(Stored data)

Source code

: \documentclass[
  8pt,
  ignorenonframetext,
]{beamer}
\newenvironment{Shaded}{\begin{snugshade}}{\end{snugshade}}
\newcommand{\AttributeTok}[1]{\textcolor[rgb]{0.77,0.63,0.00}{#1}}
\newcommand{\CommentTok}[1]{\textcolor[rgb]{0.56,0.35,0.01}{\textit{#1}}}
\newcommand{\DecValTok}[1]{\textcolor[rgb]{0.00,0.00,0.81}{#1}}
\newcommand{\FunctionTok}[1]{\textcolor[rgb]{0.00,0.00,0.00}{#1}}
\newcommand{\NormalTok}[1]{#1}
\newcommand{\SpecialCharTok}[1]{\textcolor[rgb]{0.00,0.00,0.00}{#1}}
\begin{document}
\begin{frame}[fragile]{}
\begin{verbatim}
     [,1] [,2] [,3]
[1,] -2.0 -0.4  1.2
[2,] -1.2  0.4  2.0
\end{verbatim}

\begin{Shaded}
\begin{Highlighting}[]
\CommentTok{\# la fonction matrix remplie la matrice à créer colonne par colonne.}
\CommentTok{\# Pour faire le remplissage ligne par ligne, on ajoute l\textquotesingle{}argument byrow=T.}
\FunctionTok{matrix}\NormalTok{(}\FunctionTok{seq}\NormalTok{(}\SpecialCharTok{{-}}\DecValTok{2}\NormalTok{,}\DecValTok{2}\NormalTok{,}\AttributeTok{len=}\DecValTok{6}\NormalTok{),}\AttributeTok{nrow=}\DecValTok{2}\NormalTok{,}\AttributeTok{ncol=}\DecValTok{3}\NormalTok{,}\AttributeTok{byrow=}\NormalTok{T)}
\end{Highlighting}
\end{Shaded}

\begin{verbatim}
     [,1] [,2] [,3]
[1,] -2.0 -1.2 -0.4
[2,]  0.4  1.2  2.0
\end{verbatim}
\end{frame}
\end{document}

• **PROBLEM REQUIREMENTS**: If a line in the entries contains "textcolor", copy it.

• **WRITTEN SOLUTION**:
\newcommand{\AttributeTok}[1]{\textcolor[rgb]{0.77,0.63,0.00}{#1}}
\newcommand{\CommentTok}[1]{\textcolor[rgb]{0.56,0.35,0.01}{\textit{#1}}}
\newcommand{\DecValTok}[1]{\textcolor[rgb]{0.00,0.00,0.81}{#1}}
\newcommand{\FunctionTok}[1]{\textcolor[rgb]{0.00,0.00,0.00}{#1}}
\newcommand{\SpecialCharTok}[1]{\textcolor[rgb]{0.00,0.00,0.00}{#1}}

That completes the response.